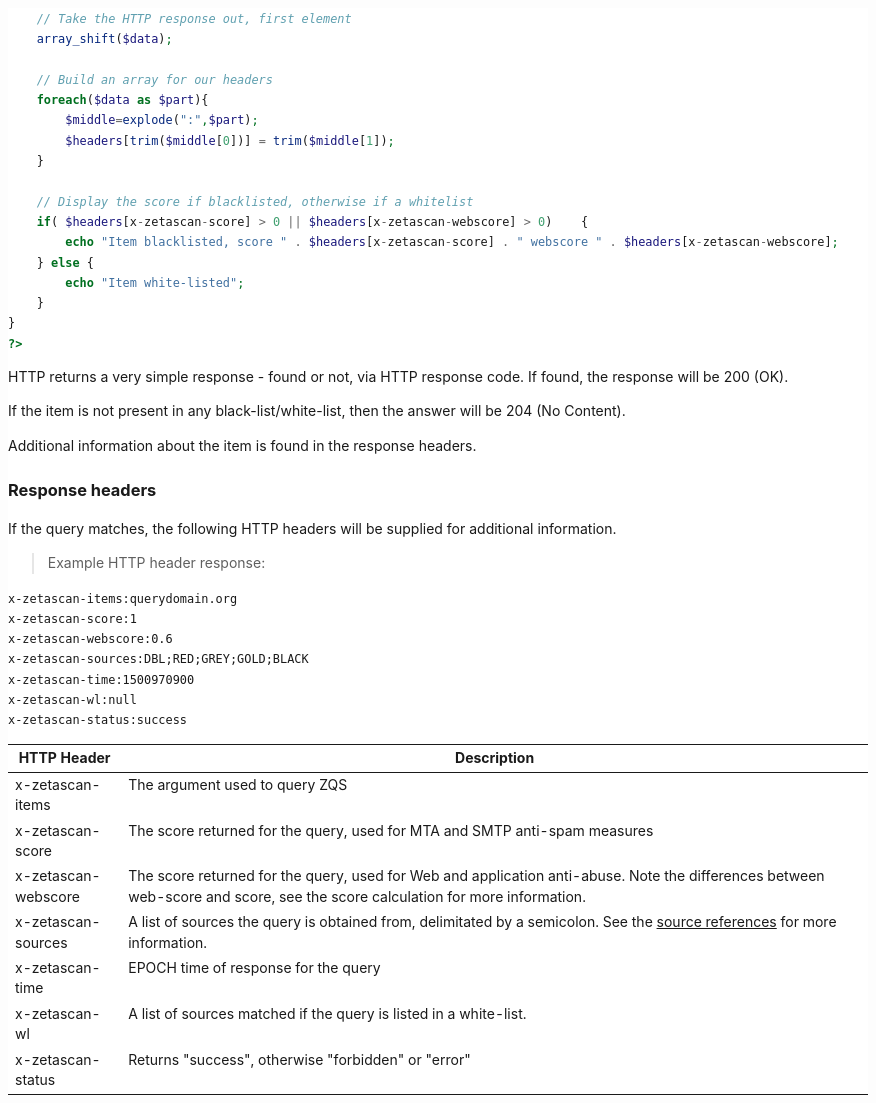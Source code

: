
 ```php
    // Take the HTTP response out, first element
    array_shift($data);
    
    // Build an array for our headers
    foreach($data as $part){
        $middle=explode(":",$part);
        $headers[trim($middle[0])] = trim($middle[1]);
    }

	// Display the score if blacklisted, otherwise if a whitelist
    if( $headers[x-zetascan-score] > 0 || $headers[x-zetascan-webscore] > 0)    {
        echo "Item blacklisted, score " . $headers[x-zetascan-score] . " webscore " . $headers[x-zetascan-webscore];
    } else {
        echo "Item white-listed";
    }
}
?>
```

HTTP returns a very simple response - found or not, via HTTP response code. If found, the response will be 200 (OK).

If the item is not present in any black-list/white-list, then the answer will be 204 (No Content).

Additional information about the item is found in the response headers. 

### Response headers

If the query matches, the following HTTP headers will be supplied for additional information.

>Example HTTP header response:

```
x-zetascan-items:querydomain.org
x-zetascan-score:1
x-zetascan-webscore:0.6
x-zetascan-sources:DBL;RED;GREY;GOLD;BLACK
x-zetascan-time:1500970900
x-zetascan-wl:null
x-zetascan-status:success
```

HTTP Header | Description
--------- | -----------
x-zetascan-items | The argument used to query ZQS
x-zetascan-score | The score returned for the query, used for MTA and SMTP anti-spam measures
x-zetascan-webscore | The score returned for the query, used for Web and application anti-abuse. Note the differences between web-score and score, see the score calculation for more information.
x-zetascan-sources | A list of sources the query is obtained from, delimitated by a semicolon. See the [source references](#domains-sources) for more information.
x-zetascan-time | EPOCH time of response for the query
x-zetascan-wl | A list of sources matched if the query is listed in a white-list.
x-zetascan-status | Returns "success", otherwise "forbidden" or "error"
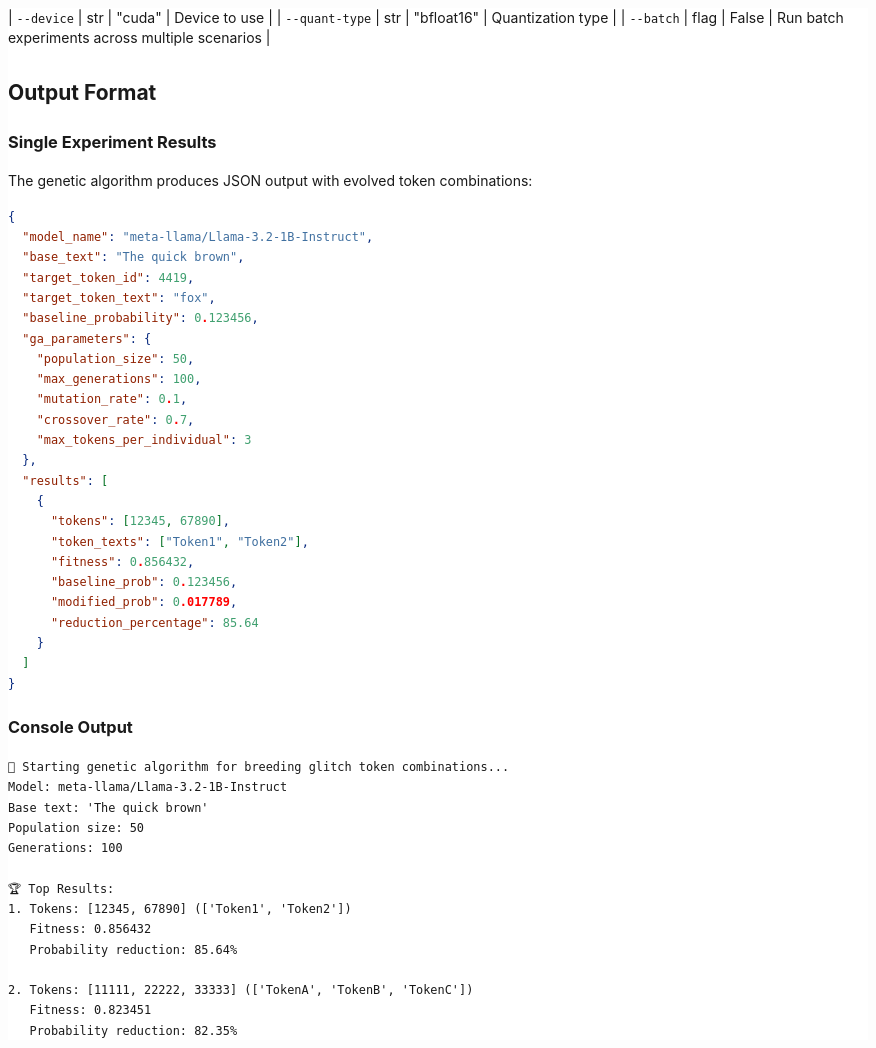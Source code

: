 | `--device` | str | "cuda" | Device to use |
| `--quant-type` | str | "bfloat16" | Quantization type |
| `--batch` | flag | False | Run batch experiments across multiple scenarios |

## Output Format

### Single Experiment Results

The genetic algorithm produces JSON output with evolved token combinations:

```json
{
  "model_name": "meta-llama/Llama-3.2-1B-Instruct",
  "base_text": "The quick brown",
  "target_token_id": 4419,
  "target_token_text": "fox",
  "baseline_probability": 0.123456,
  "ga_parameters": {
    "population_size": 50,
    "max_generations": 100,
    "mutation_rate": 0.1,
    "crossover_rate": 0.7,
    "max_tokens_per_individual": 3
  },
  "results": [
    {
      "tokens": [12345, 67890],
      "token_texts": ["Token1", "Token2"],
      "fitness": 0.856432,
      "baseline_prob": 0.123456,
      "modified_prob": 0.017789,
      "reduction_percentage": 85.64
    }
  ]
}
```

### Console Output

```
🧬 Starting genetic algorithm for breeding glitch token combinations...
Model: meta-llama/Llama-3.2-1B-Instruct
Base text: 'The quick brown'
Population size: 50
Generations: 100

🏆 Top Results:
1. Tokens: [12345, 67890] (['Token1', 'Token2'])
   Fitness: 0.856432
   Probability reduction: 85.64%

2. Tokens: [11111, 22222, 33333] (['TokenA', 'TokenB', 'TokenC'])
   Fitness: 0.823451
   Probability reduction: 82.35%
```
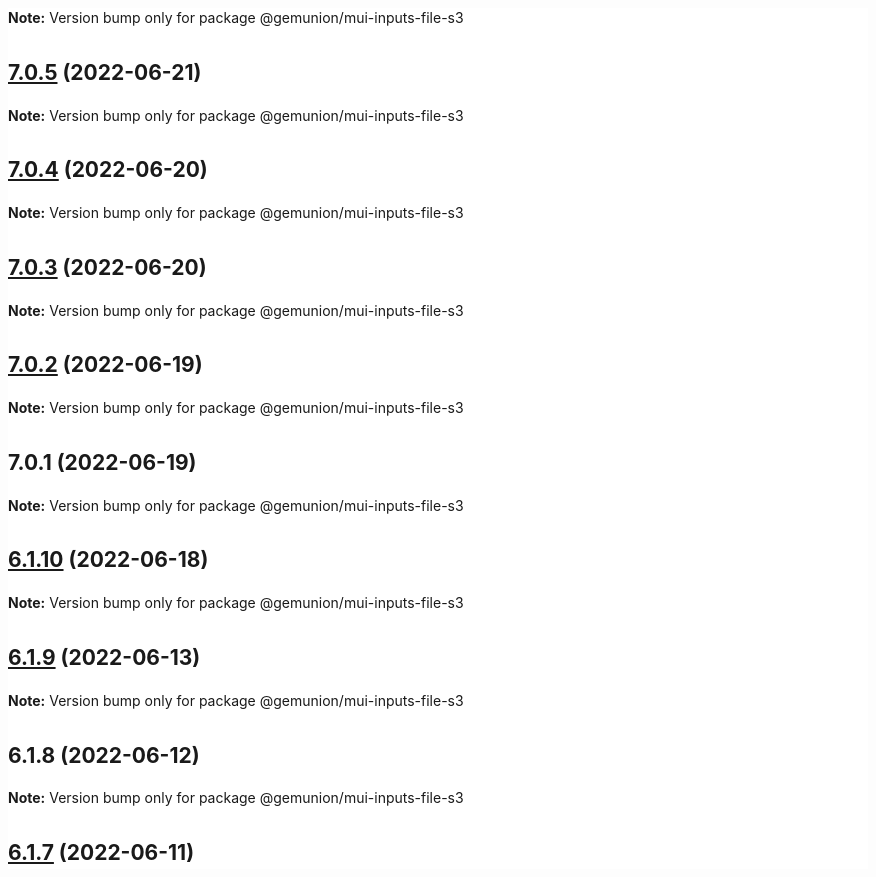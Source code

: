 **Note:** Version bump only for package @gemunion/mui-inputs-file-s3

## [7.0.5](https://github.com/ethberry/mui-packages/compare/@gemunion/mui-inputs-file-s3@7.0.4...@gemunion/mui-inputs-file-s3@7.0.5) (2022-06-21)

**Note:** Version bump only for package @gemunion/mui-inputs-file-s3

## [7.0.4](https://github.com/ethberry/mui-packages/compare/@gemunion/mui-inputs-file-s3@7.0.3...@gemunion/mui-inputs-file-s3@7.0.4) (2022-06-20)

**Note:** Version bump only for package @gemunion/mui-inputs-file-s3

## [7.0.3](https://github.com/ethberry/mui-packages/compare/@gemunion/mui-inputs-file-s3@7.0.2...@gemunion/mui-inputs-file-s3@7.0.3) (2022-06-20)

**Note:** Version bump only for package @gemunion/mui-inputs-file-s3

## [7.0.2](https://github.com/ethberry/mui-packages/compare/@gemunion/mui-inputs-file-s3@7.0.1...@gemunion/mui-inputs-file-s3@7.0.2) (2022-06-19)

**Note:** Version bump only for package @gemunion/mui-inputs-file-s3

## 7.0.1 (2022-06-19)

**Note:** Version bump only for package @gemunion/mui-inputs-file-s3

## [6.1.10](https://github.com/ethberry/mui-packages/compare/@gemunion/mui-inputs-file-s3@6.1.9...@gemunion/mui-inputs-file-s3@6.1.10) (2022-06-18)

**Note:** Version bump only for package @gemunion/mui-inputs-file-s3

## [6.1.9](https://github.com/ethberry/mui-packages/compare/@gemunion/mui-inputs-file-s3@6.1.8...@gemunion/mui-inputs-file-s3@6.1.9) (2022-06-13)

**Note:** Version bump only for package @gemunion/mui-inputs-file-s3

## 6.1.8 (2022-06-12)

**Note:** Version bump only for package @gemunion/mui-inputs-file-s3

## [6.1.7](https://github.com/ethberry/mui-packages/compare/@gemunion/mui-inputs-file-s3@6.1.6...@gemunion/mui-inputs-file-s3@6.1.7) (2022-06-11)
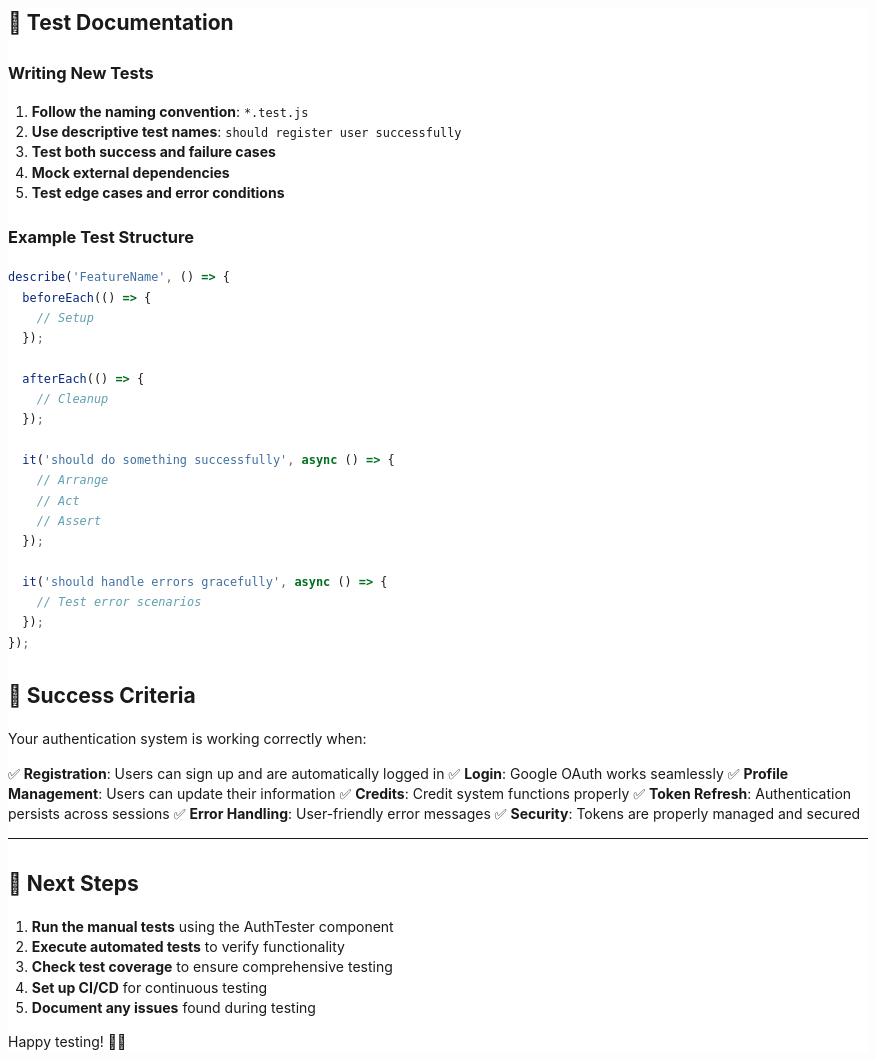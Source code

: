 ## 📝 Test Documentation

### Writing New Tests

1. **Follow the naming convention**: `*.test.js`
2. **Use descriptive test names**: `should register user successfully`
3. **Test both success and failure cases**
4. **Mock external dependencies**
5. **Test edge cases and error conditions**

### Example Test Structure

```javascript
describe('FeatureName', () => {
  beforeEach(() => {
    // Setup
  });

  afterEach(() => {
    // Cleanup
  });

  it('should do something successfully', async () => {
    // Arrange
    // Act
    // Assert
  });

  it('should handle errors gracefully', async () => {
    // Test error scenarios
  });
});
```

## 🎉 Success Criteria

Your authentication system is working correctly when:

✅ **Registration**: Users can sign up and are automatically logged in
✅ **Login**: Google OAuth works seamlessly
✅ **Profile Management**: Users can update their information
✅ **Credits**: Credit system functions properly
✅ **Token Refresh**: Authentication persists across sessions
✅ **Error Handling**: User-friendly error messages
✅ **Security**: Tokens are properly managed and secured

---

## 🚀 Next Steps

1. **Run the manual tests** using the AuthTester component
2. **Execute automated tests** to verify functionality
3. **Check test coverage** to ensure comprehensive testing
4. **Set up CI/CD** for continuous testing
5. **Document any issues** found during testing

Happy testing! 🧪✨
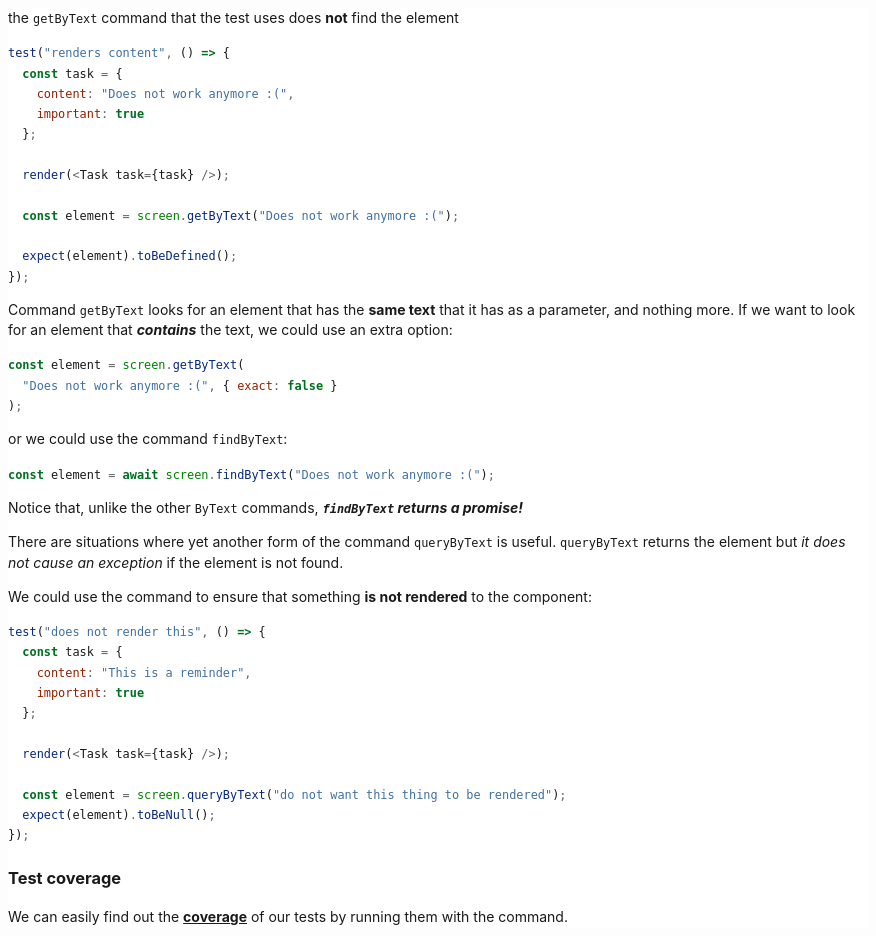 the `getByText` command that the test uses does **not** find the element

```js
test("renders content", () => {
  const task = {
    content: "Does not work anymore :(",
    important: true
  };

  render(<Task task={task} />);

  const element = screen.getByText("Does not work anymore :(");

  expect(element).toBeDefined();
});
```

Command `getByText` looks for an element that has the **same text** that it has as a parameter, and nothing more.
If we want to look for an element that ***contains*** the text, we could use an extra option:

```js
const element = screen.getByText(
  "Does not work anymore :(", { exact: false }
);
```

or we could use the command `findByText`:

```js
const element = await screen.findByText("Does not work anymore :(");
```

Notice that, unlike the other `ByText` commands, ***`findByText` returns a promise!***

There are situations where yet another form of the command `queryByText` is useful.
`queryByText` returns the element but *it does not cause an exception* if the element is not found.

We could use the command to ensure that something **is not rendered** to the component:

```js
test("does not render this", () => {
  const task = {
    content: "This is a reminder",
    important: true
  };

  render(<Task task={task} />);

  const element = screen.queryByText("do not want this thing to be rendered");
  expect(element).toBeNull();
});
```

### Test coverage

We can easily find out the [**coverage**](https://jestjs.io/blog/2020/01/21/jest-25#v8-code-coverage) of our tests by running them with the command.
= = = = =
Assignment: Among the records, find every line with the word "should" and copy it.

Exercise answer:
2. **Use descriptive test names**: `should register user successfully`
  it('should do something successfully', async () => {
  it('should handle errors gracefully', async () => {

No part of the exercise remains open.